▶ [Dataset excerpts]
● ● ●

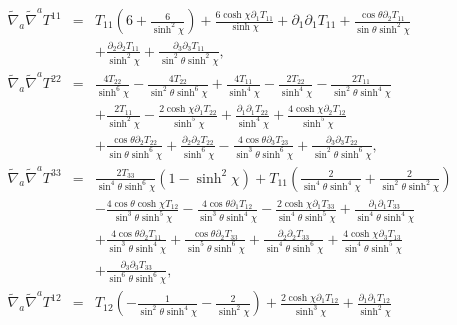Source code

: \begin{eqnarray}
\tilde{\nabla}_a\tilde{\nabla}^aT^{11}&=& T_{11} \left(6 + \frac{6}{\sinh^2\chi}\right) + \frac{6 \cosh\chi \partial_{1}T_{11}}{\sinh\chi} + \partial_{1}\partial_{1}T_{11} + \frac{\cos\theta \partial_{2}T_{11}}{\sin\theta \sinh^2\chi} 
\nonumber\\
&&+ \frac{\partial_{2}\partial_{2}T_{11}}{\sinh^2\chi} + \frac{\partial_{3}\partial_{3}T_{11}}{\sin^2\theta \sinh^2\chi},
\nonumber\\ 
\tilde{\nabla}_a\tilde{\nabla}^aT^{22}&=& \frac{4 T_{22}}{\sinh^6\chi} -  \frac{4 T_{22}}{\sin^2\theta \sinh^6\chi} + \frac{4 T_{11}}{\sinh^4\chi} -  \frac{2 T_{22}}{\sinh^4\chi} -  \frac{2 T_{11}}{\sin^2\theta \sinh^4\chi} 
\nonumber\\
&&+ \frac{2 T_{11}}{\sinh^2\chi} -  \frac{2 \cosh\chi \partial_{1}T_{22}}{\sinh^5\chi} + \frac{\partial_{1}\partial_{1}T_{22}}{\sinh^4\chi} + \frac{4 \cosh\chi \partial_{2}T_{12}}{\sinh^5\chi} 
\nonumber\\
&&+ \frac{\cos\theta \partial_{2}T_{22}}{\sin\theta \sinh^6\chi} 
+ \frac{\partial_{2}\partial_{2}T_{22}}{\sinh^6\chi} -  \frac{4 \cos\theta \partial_{3}T_{23}}{\sin^3\theta \sinh^6\chi} 
+ \frac{\partial_{3}\partial_{3}T_{22}}{\sin^2\theta \sinh^6\chi},
\nonumber\\ 
\tilde{\nabla}_a\tilde{\nabla}^aT^{33}&=& \frac{2T_{33}} {\sin^4\theta\sinh^6\chi}\left(1-{\sinh^2\chi}\right) + T_{11} \left(\frac{2}{\sin^4\theta \sinh^4\chi} + \frac{2}{\sin^2\theta \sinh^2\chi}\right) 
\nonumber\\
&&-  \frac{4 \cos\theta \cosh\chi T_{12}}{\sin^3\theta \sinh^5\chi} 
 -  \frac{4 \cos\theta \partial_{1}T_{12}}{\sin^3\theta \sinh^4\chi} -  \frac{2 \cosh\chi \partial_{1}T_{33}}{\sin^4\theta \sinh^5\chi} + \frac{\partial_{1}\partial_{1}T_{33}}{\sin^4\theta \sinh^4\chi} 
 \nonumber\\
 &&+ \frac{4 \cos\theta \partial_{2}T_{11}}{\sin^3\theta \sinh^4\chi} + \frac{\cos\theta \partial_{2}T_{33}}{\sin^5\theta \sinh^6\chi}  + \frac{\partial_{2}\partial_{2}T_{33}}{\sin^4\theta \sinh^6\chi} + \frac{4 \cosh\chi \partial_{3}T_{13}}{\sin^4\theta \sinh^5\chi} 
 \nonumber\\
 &&+ \frac{\partial_{3}\partial_{3}T_{33}}{\sin^6\theta \sinh^6\chi},
\nonumber\\ 
\tilde{\nabla}_a\tilde{\nabla}^aT^{12}&=& T_{12} \left(- \frac{1}{\sin^2\theta \sinh^4\chi} -  \frac{2}{\sinh^2\chi}\right)
 + \frac{2 \cosh\chi \partial_{1}T_{12}}{\sinh^3\chi} + \frac{\partial_{1}\partial_{1}T_{12}}{\sinh^2\chi} 

\end{eqnarray}

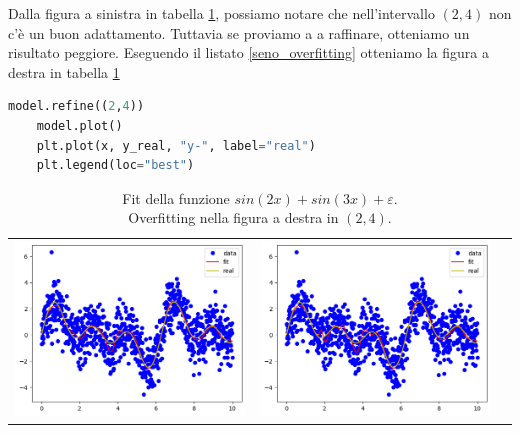 \documentclass[../main.tex]{subfiles}
\begin{document}
Dalla figura a sinistra in tabella \ref{tab:seno_fit}, possiamo notare che nell'intervallo $(2,4)$ non c'è un buon adattamento. Tuttavia se proviamo a 
a raffinare, otteniamo un risultato peggiore. Eseguendo il listato \ref{seno_overfitting} otteniamo la 
figura a destra in tabella \ref{tab:seno_fit}

\begin{lstlisting}[language=Python, caption={Overfitting nella somma di seni},label=seno_overfitting]
    model.refine((2,4))
    model.plot()
    plt.plot(x, y_real, "y-", label="real")
    plt.legend(loc="best")   
\end{lstlisting}

\begin{table}
    \centering
    \caption{Fit della funzione $sin(2x) + sin(3x) + \varepsilon$. \\ Overfitting nella figura a destra in $(2,4)$.\label{tab:seno_fit}}
        \begin{tabular}{ccc}
             \includegraphics[width=0.45\linewidth]{Immagini/esempi/somma_seni.png}
            & \includegraphics[width=0.45\linewidth]{Immagini/esempi/seno_overfit.png}\\[-4pt]
        \end{tabular}%
\end{table}
\end{document}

● ● ●

▶ [Task description]
Output each record above exactly as written. Skip any pictures.

▶ [Answer area]
Source code

: \begin{eqnarray}
\tilde{\nabla}_a\tilde{\nabla}^aT^{11}&=& T_{11} \left(6 + \frac{6}{\sinh^2\chi}\right) + \frac{6 \cosh\chi \partial_{1}T_{11}}{\sinh\chi} + \partial_{1}\partial_{1}T_{11} + \frac{\cos\theta \partial_{2}T_{11}}{\sin\theta \sinh^2\chi} 
\nonumber\\
&&+ \frac{\partial_{2}\partial_{2}T_{11}}{\sinh^2\chi} + \frac{\partial_{3}\partial_{3}T_{11}}{\sin^2\theta \sinh^2\chi},
\nonumber\\ 
\tilde{\nabla}_a\tilde{\nabla}^aT^{22}&=& \frac{4 T_{22}}{\sinh^6\chi} -  \frac{4 T_{22}}{\sin^2\theta \sinh^6\chi} + \frac{4 T_{11}}{\sinh^4\chi} -  \frac{2 T_{22}}{\sinh^4\chi} -  \frac{2 T_{11}}{\sin^2\theta \sinh^4\chi} 
\nonumber\\
&&+ \frac{2 T_{11}}{\sinh^2\chi} -  \frac{2 \cosh\chi \partial_{1}T_{22}}{\sinh^5\chi} + \frac{\partial_{1}\partial_{1}T_{22}}{\sinh^4\chi} + \frac{4 \cosh\chi \partial_{2}T_{12}}{\sinh^5\chi} 
\nonumber\\
&&+ \frac{\cos\theta \partial_{2}T_{22}}{\sin\theta \sinh^6\chi} 
+ \frac{\partial_{2}\partial_{2}T_{22}}{\sinh^6\chi} -  \frac{4 \cos\theta \partial_{3}T_{23}}{\sin^3\theta \sinh^6\chi} 
+ \frac{\partial_{3}\partial_{3}T_{22}}{\sin^2\theta \sinh^6\chi},
\nonumber\\ 
\tilde{\nabla}_a\tilde{\nabla}^aT^{33}&=& \frac{2T_{33}} {\sin^4\theta\sinh^6\chi}\left(1-{\sinh^2\chi}\right) + T_{11} \left(\frac{2}{\sin^4\theta \sinh^4\chi} + \frac{2}{\sin^2\theta \sinh^2\chi}\right) 
\nonumber\\
&&-  \frac{4 \cos\theta \cosh\chi T_{12}}{\sin^3\theta \sinh^5\chi} 
 -  \frac{4 \cos\theta \partial_{1}T_{12}}{\sin^3\theta \sinh^4\chi} -  \frac{2 \cosh\chi \partial_{1}T_{33}}{\sin^4\theta \sinh^5\chi} + \frac{\partial_{1}\partial_{1}T_{33}}{\sin^4\theta \sinh^4\chi} 
 \nonumber\\
 &&+ \frac{4 \cos\theta \partial_{2}T_{11}}{\sin^3\theta \sinh^4\chi} + \frac{\cos\theta \partial_{2}T_{33}}{\sin^5\theta \sinh^6\chi}  + \frac{\partial_{2}\partial_{2}T_{33}}{\sin^4\theta \sinh^6\chi} + \frac{4 \cosh\chi \partial_{3}T_{13}}{\sin^4\theta \sinh^5\chi} 
 \nonumber\\
 &&+ \frac{\partial_{3}\partial_{3}T_{33}}{\sin^6\theta \sinh^6\chi},
\nonumber\\ 
\tilde{\nabla}_a\tilde{\nabla}^aT^{12}&=& T_{12} \left(- \frac{1}{\sin^2\theta \sinh^4\chi} -  \frac{2}{\sinh^2\chi}\right)
 + \frac{2 \cosh\chi \partial_{1}T_{12}}{\sinh^3\chi} + \frac{\partial_{1}\partial_{1}T_{12}}{\sinh^2\chi} 

\end{eqnarray}

 \documentclass[../main.tex]{subfiles}
\begin{document}
Dalla figura a sinistra in tabella \ref{tab:seno_fit}, possiamo notare che nell'intervallo $(2,4)$ non c'è un buon adattamento. Tuttavia se proviamo a 
a raffinare, otteniamo un risultato peggiore. Eseguendo il listato \ref{seno_overfitting} otteniamo la 
figura a destra in tabella \ref{tab:seno_fit}

\begin{lstlisting}[language=Python, caption={Overfitting nella somma di seni},label=seno_overfitting]
    model.refine((2,4))
    model.plot()
    plt.plot(x, y_real, "y-", label="real")
    plt.legend(loc="best")   
\end{lstlisting}

\begin{table}
    \centering
    \caption{Fit della funzione $sin(2x) + sin(3x) + \varepsilon$. \\ Overfitting nella figura a destra in $(2,4)$.\label{tab:seno_fit}}
        \begin{tabular}{ccc}
             \includegraphics[width=0.45\linewidth]{Immagini/esempi/somma_seni.png}
            & \includegraphics[width=0.45\linewidth]{Immagini/esempi/seno_overfit.png}\\[-4pt]
        \end{tabular}%
\end{table}
\end{document}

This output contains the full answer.